La France et la Russie renouvellent sur la Méditerranée, au lendemain de nos élections législatives, le témoignage de mutuelle sympathie qu’elles s’étaient donné, il y a deux ans, dans le golfe de Finlande. La visite faite à Cronstadt, par l’escadre française, est rendue à Toulon par l’escadre russe, et l’amiral Avellan, débarqué d’hier sur notre sol, partira demain, à la tête d’un nombreux état-major pour Paris où l’attendent des fêtes brillantes, organisées non-seulement par les pouvoirs officiels, mais aussi par l’initiative privée.
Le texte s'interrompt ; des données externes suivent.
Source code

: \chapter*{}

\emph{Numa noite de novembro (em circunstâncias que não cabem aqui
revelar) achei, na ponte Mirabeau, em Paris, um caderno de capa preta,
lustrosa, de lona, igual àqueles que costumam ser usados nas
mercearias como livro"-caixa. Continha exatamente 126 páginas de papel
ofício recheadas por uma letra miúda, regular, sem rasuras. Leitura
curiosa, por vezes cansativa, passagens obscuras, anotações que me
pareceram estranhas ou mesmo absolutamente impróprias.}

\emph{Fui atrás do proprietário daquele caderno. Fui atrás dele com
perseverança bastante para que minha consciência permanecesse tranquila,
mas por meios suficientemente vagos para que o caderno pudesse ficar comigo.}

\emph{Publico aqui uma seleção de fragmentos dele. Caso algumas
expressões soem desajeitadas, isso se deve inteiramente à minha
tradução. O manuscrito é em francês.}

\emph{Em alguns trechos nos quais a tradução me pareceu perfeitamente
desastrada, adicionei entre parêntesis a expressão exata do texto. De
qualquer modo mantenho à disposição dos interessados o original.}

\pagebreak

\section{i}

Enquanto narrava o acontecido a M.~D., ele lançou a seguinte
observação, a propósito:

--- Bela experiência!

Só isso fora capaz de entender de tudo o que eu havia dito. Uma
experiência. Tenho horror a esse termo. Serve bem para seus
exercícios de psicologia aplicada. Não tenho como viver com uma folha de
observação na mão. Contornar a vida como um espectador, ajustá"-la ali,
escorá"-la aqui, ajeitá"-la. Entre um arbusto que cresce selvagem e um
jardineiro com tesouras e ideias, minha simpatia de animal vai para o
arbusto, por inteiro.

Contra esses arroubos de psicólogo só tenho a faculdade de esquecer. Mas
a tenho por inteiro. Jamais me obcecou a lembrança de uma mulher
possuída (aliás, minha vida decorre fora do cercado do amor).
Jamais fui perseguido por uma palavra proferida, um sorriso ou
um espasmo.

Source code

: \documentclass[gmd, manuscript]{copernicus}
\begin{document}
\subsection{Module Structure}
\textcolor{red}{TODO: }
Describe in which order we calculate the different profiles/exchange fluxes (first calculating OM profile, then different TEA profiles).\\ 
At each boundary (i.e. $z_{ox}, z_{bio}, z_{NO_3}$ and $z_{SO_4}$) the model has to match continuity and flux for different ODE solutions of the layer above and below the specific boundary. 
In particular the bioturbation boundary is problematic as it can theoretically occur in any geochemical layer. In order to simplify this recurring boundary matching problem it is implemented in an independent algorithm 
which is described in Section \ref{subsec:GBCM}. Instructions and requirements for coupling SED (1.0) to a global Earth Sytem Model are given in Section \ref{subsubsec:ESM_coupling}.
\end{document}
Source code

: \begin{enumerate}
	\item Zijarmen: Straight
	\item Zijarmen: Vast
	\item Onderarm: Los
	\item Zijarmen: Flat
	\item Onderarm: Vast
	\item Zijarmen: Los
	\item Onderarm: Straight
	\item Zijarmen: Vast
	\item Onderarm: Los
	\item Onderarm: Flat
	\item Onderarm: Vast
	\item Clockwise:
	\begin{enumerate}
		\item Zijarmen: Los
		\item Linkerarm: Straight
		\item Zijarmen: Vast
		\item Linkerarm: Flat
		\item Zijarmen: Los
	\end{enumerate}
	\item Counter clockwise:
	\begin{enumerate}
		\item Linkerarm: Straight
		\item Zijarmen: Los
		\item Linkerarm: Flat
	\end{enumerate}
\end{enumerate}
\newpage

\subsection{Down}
Pendant que nos compatriotes, sans distinction de classe ou d’opinion, prendront part, en personne ou en esprit, aux banquets, aux carrousels et aux feux d’artifice, aux bals, aux concerts et aux représentations de gala, dont se composera cette réception vraiment affectueuse, offerte par le peuple le plus libre du continent aux représentans de l’empire le plus vaste de la chrétienté, la diplomatie européenne, les yeux fixés sur notre capitale, assiste avec des sentimens divers à cette nouvelle manifestation de l’entente franco-russe. Elle a longtemps refusé d’y croire ; ne pouvant nier l’évidence, ceux dont les calculs étaient dérangés par cette union continuaient à se bercer du moins de l’espoir qu’elle serait peu solide et sans lendemain. Leur déception présente excuse, elle explique leur aigreur.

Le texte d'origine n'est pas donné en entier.